The problem
Go through the entries one line at a time, and gather every line that has the word "history".

[Saved entries]
.....

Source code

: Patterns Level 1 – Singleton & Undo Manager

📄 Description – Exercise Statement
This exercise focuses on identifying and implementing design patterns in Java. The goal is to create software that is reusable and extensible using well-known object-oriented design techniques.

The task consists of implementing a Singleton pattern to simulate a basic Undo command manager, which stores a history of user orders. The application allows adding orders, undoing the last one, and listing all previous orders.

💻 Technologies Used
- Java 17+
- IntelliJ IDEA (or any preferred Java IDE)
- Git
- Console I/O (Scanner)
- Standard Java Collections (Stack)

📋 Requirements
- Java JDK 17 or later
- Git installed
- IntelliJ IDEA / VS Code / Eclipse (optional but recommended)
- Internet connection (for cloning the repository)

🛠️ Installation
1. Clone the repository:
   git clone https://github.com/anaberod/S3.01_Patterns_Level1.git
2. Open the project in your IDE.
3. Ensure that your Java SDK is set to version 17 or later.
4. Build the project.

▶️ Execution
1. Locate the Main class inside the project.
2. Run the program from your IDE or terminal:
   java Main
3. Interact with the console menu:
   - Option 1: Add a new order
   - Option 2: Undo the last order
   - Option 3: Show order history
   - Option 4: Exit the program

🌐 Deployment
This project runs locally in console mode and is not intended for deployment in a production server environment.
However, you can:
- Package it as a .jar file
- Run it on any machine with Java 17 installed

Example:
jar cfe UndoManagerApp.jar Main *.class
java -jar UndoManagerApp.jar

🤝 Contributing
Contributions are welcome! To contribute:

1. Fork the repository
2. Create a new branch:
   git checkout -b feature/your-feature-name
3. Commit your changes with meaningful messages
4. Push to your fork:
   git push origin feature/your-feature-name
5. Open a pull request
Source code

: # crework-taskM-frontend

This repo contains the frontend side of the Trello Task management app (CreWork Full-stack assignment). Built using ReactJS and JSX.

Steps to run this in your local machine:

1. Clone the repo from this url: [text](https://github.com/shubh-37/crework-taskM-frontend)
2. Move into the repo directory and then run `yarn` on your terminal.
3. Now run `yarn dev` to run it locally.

.....

Worked solution
The task consists of implementing a Singleton pattern to simulate a basic Undo command manager, which stores a history of user orders. The application allows adding orders, undoing the last one, and listing all previous orders.
   - Option 3: Show order history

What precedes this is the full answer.